Exercise goal: Only lines with the word "https" are needed; collect each of them from the listing below.

Records shown:
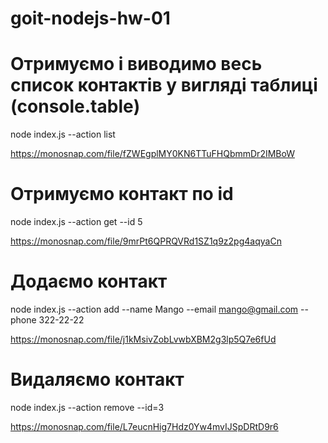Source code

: # goit-nodejs-hw-01

# Отримуємо і виводимо весь список контактів у вигляді таблиці (console.table)

node index.js --action list

https://monosnap.com/file/fZWEgplMY0KN6TTuFHQbmmDr2IMBoW

# Отримуємо контакт по id

node index.js --action get --id 5

https://monosnap.com/file/9mrPt6QPRQVRd1SZ1q9z2pg4aqyaCn

# Додаємо контакт

node index.js --action add --name Mango --email mango@gmail.com --phone 322-22-22

https://monosnap.com/file/j1kMsivZobLvwbXBM2g3lp5Q7e6fUd

# Видаляємо контакт

node index.js --action remove --id=3

https://monosnap.com/file/L7eucnHig7Hdz0Yw4mvIJSpDRtD9r6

Answer space:
https://monosnap.com/file/fZWEgplMY0KN6TTuFHQbmmDr2IMBoW
https://monosnap.com/file/9mrPt6QPRQVRd1SZ1q9z2pg4aqyaCn
https://monosnap.com/file/j1kMsivZobLvwbXBM2g3lp5Q7e6fUd
https://monosnap.com/file/L7eucnHig7Hdz0Yw4mvIJSpDRtD9r6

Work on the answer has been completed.